U.S. producer prices came in slightly above expectations in June, with the final demand PPI rising 0.1 percent sequentially. On a year-on-year basis, PPI rose 1.8 percent. The core producer prices, which excludes food and energy, rose 0.2 percent sequentially and 2.3 percent year-on-year.
However, the version of core PPI that also excludes the highly volatile trade margins came in flat at 2.1 percent year-on-year, possibly implying that underlying strength in PPI might not be as solid as the headline data suggest.
The June report continued to show a divide between the goods and services components. Goods pipeline inflation continued to be weak throughout the board, while services inflation held up well.
Personal consumption PPI, which widely tracks the trend in the annual CPI measure, rose 0.2 percent sequentially and 1.8 percent year-on-year. The core version of personal consumption PPI that excludes food and energy also rose at a strong rate of 0.5 percent sequentially and 2.5 percent year-on-year.

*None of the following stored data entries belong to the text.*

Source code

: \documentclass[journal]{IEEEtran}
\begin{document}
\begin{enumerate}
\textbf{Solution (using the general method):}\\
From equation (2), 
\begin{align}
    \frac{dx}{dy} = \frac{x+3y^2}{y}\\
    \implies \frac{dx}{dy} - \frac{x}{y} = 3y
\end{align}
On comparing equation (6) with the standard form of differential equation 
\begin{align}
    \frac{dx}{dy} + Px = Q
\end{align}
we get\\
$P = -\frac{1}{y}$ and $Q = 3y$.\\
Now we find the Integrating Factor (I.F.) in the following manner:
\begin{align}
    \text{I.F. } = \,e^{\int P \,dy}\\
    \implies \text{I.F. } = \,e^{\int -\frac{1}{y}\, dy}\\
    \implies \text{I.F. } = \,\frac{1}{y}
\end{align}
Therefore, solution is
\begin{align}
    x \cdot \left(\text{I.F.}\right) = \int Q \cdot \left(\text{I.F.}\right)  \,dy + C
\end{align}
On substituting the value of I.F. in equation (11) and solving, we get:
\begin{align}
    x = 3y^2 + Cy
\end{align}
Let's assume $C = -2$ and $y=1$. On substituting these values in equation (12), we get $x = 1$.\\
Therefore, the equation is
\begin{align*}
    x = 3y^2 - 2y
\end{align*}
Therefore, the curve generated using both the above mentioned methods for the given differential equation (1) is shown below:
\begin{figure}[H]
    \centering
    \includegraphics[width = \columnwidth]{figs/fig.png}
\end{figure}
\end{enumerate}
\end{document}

“Overall, we see the improvement in the pace of inflation for CPI and PPI as a positive step, but would caution against extrapolating one month of solid data. We think that given the recent broad-based weakness in inflation, the FOMC would need to see a sustained improvement in the trend of consumer and producer prices before being comfortable that it is making sufficient progress toward its price stability mandate”, said Barclays.